Chapter 1: | The Augustinian Mutual Love Tradition |
This is a limited free preview of this book. Please buy full access.
The Mental Triads
The psychological analogies are a significant feature of Augustine’s trinitarian theology. Augustine drew on the mental images to illustrate the Trinity because Scripture records that human beings were created in the image of God. Augustine rejected an interpersonal or relational view of the image of God because he interpreted “man” in Genesis 1:26 as the creation of the individual person Adam. If the image of God consists of three individuals in relationship, then the passage of Scripture, which identifies the image as one individual, is incongruent. Thus, on the basis of his interpretation of the biblical creation story, Augustine believed that the image of God resides in the individual and not in the relations among three individuals.17 The identification of Scripture as the primary reason that Augustine sought an image of the Trinity in the human soul stands in contrast to the common view that the mental images reflect Augustine’s underlying commitment to Neoplatonism.18 Augustine believed that the intellectual soul is that aspect of human nature that mirrors God.19 Because God is Trinity, then the image must in some way, albeit through a glass darkly, image the triune nature of God.20 Augustine found the mental triads an effective way to illustrate individuation within an essence without division or multiplication of the essence.21
In De Trinitate, Augustine proposed three mental triads which illustrate the ways that human intellectual nature images the Trinity.

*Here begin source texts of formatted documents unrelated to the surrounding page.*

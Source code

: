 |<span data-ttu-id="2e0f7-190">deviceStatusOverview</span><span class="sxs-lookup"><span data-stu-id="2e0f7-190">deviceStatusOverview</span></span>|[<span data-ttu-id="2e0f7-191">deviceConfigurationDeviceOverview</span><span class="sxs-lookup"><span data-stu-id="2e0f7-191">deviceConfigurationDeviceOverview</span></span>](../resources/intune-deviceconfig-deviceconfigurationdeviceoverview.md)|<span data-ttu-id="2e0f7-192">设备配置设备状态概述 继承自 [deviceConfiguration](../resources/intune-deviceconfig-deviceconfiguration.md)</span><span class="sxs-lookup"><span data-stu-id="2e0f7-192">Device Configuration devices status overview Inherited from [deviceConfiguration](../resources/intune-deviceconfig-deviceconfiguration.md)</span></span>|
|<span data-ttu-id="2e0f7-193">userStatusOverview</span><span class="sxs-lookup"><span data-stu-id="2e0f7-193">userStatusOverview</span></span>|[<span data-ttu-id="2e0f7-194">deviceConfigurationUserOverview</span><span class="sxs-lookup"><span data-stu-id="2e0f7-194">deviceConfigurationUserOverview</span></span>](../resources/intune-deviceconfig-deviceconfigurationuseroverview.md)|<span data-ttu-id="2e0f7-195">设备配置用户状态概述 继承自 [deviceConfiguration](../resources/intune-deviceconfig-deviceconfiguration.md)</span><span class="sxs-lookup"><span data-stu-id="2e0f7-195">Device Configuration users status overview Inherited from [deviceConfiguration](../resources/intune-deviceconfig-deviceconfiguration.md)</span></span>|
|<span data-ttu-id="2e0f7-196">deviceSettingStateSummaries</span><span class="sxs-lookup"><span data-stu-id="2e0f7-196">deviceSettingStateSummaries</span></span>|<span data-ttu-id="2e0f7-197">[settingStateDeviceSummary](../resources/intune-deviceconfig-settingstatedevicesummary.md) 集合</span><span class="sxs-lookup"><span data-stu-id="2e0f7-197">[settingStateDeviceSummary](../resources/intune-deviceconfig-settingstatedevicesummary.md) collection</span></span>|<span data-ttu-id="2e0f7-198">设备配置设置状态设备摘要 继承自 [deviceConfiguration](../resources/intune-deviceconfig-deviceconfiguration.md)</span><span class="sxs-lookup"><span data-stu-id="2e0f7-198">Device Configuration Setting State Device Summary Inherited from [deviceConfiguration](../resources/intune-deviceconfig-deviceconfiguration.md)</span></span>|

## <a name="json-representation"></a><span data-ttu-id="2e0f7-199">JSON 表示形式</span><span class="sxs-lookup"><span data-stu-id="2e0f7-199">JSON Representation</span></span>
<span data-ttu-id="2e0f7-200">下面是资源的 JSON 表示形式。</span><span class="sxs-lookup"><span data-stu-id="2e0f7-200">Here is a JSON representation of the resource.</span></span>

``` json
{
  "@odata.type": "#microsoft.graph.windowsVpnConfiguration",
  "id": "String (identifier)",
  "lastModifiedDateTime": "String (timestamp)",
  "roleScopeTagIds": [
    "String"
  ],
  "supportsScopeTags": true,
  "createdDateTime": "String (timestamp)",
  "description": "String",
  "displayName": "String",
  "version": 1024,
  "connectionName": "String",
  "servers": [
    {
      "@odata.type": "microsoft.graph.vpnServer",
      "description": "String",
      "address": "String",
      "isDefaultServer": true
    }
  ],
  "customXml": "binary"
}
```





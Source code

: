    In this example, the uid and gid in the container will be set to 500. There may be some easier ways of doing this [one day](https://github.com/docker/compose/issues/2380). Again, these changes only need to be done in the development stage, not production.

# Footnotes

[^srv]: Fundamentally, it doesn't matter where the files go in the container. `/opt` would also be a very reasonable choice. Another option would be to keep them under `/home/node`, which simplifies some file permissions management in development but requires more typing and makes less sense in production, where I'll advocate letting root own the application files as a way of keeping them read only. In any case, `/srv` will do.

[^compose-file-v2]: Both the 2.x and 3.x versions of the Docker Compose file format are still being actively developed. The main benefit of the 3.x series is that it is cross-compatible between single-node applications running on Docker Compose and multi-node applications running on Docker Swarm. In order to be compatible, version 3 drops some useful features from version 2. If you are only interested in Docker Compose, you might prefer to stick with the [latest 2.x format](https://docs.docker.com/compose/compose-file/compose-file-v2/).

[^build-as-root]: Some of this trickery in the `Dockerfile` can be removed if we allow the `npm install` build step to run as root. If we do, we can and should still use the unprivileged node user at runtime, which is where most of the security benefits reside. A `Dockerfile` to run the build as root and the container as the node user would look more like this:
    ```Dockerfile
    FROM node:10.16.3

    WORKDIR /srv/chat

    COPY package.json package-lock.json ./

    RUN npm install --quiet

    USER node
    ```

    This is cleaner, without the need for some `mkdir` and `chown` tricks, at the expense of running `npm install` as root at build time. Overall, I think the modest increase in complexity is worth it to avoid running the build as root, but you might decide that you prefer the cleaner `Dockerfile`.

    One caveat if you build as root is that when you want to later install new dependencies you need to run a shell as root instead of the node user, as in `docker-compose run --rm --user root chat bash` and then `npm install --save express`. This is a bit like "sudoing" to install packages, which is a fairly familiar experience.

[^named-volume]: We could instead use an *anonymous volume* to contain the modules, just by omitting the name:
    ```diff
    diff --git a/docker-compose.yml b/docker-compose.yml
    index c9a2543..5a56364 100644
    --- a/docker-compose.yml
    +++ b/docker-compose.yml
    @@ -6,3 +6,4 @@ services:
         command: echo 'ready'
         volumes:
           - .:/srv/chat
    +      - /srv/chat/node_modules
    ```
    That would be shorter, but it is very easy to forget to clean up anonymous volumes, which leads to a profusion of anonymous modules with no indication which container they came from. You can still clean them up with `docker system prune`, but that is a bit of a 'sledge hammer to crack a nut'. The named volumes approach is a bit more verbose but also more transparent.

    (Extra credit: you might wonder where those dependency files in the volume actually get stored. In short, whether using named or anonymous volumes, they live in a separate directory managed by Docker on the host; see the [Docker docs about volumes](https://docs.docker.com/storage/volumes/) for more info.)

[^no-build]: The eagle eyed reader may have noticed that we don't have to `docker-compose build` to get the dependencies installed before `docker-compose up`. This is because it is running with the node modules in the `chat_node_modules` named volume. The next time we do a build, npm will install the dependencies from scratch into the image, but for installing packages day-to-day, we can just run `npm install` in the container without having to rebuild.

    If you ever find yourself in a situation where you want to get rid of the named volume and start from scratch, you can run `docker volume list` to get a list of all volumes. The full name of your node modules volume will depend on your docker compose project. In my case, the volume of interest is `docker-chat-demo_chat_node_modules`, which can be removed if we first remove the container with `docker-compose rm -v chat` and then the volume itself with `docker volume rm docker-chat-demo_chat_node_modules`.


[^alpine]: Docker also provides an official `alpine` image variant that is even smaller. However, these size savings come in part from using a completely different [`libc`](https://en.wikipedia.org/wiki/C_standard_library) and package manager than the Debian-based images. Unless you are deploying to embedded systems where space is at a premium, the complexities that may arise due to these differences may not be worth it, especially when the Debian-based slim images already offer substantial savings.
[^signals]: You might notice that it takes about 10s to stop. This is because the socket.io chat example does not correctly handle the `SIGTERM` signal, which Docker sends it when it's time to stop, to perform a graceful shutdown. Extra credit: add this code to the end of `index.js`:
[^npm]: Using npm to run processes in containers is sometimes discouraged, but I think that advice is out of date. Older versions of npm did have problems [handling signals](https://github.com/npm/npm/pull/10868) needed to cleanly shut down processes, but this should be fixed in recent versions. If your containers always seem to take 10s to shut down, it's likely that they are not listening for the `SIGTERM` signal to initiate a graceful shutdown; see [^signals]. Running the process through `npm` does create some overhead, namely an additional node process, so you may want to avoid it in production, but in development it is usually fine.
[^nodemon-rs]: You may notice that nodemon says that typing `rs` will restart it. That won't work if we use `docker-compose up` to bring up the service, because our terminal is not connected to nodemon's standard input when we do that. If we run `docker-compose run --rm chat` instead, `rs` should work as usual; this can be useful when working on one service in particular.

The first such triad is that of the mind knowing and loving itself and is found in De Trinitate, book 9. However, the mental image of book 9 is the fruit of Augustine’s conclusions reached in book 8. At the end of book 8, Augustine suggested that the principle that God is love implies that God is a Trinity (1 John 4:8). The importance that he assigned to the principle “God is love” challenges the common assumptions that he fixated on divine unity and that relational trinitarian categories emerged only later in the work of Richard of St. Victor and Bonaventure.22 Augustine suggested that love implies lover, beloved, and love itself.23 In other words, love implies plurality. In book 9, Augustine turned his attention to discerning an example of the triune nature of love in the creature that comes closest to imaging the Trinity—that is, the intellectual human nature.